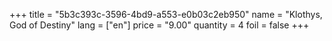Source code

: +++
title = "5b3c393c-3596-4bd9-a553-e0b03c2eb950"
name = "Klothys, God of Destiny"
lang = ["en"]
price = "9.00"
quantity = 4
foil = false
+++
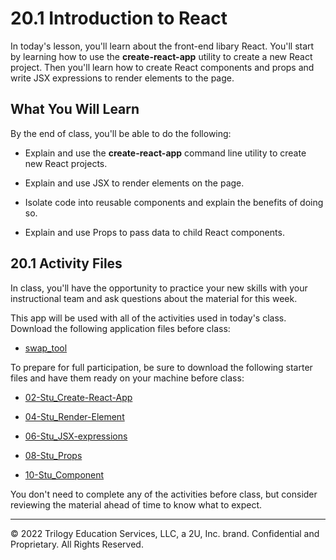 # 20.1 Introduction to React
In today's lesson, you'll learn about the front-end libary React. You'll start by learning how to use the **create-react-app** utility to create a new React project. Then you'll learn how to create React components and props and write JSX expressions to render elements to the page.

## What You Will Learn
By the end of class, you'll be able to do the following:

* Explain and use the **create-react-app** command line utility to create new React projects.

* Explain and use JSX to render elements on the page.

* Isolate code into reusable components and explain the benefits of doing so.

* Explain and use Props to pass data to child React components.

## 20.1 Activity Files
In class, you'll have the opportunity to practice your new skills with your instructional team and ask questions about the material for this week.

This app will be used with all of the activities used in today's class. Download the following application files before class:

* [swap_tool](https://static.fullstack-bootcamp.com/lesson-files/20-React/swap_tool.zip)

To prepare for full participation, be sure to download the following starter files and have them ready on your machine before class:

* [02-Stu_Create-React-App](https://static.fullstack-bootcamp.com/lesson-files/20-React/02-Stu_Create-React-App.zip)

* [04-Stu_Render-Element](https://static.fullstack-bootcamp.com/lesson-files/20-React/04-Stu_Render-Element.zip)

* [06-Stu_JSX-expressions](https://static.fullstack-bootcamp.com/lesson-files/20-React/06-Stu_JSX-expressions.zip)

* [08-Stu_Props](https://static.fullstack-bootcamp.com/lesson-files/20-React/08-Stu_Props.zip)

* [10-Stu_Component](https://static.fullstack-bootcamp.com/lesson-files/20-React/10-Stu_Component.zip)

You don't need to complete any of the activities before class, but consider reviewing the material ahead of time to know what to expect.

---
© 2022 Trilogy Education Services, LLC, a 2U, Inc. brand. Confidential and Proprietary. All Rights Reserved.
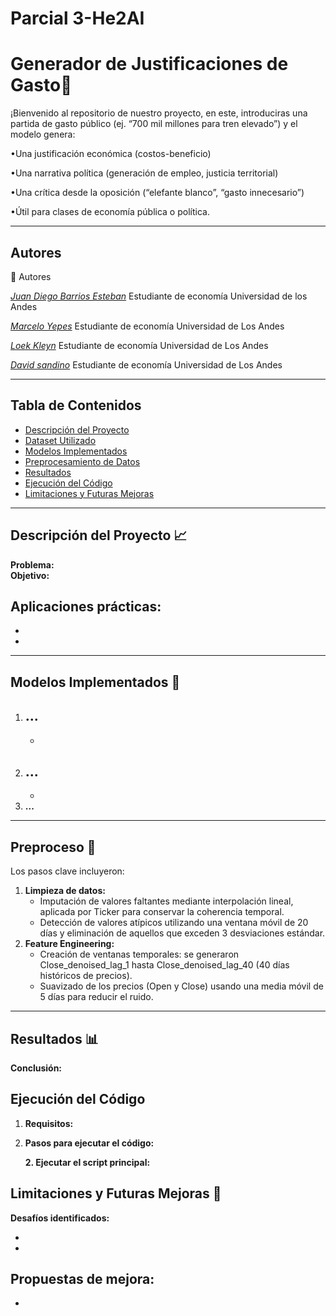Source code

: # Parcial 3-He2AI
# Generador de Justificaciones de Gasto🚀

¡Bienvenido al repositorio de nuestro proyecto, en este, introduciras una partida de gasto público (ej. “700 mil millones para tren elevado”) y el modelo genera:

•Una justificación económica (costos-beneficio)

•Una narrativa política (generación de empleo, justicia territorial)

•Una crítica desde la oposición (“elefante blanco”, “gasto innecesario”)

•Útil para clases de economía pública o política.

---
## Autores
📝 Autores

[*Juan Diego Barrios Esteban*](www.linkedin.com/in/juandiegobarriosesteban)
Estudiante de economía Universidad de los Andes 

[*Marcelo Yepes*](www.linkedin.com/in/marceloyepesa)
Estudiante de economía Universidad de Los Andes

[*Loek Kleyn*]()
Estudiante de economía Universidad de Los Andes

[*David sandino*]()
Estudiante de economía Universidad de Los Andes

---

## Tabla de Contenidos
- [Descripción del Proyecto](#descripción-del-proyecto)
- [Dataset Utilizado](#dataset-utilizado)
- [Modelos Implementados](#modelos-implementados)
- [Preprocesamiento de Datos](#preprocesamiento-de-datos)
- [Resultados](#resultados)
- [Ejecución del Código](#ejecución-del-código)
- [Limitaciones y Futuras Mejoras](#limitaciones-y-futuras-mejoras)

---

## Descripción del Proyecto 📈
**Problema:**   
**Objetivo:** 

**Aplicaciones prácticas:**
- 
- 
-  

---

## Modelos Implementados 🤖

1. **...**  
   - 
   - 
2. **...**  
   - 
   - 
3. **...**  
   

---

## Preproceso 🔧
Los pasos clave incluyeron:
1. **Limpieza de datos:**  
   - Imputación de valores faltantes mediante interpolación lineal, aplicada por Ticker para conservar la coherencia temporal.
   - Detección de valores atípicos utilizando una ventana móvil de 20 días y eliminación de aquellos que exceden 3 desviaciones estándar.
2. **Feature Engineering:**  
   - Creación de ventanas temporales: se generaron Close_denoised_lag_1 hasta Close_denoised_lag_40 (40 días históricos de precios).
   - Suavizado de los precios (Open y Close) usando una media móvil de 5 días para reducir el ruido.

---

## Resultados 📊



**Conclusión:** 


## Ejecución del Código 
1. **Requisitos:**  
  
   
2. **Pasos para ejecutar el código:**
   
 

   **2. Ejecutar el script principal:**


## Limitaciones y Futuras Mejoras 🔮
**Desafíos identificados:**

-
-
**Propuestas de mejora:**
-
-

※

▶ _Exercise directions_
Only lines go in the copy, not pictures. Transcribe exactly from the start of the listing through the line containing "# 20.1 Introduction to React".

▶ _Solved exercise_
Source code

: +++
title = "5b3c393c-3596-4bd9-a553-e0b03c2eb950"
name = "Klothys, God of Destiny"
lang = ["en"]
price = "9.00"
quantity = 4
foil = false
+++
 # 20.1 Introduction to React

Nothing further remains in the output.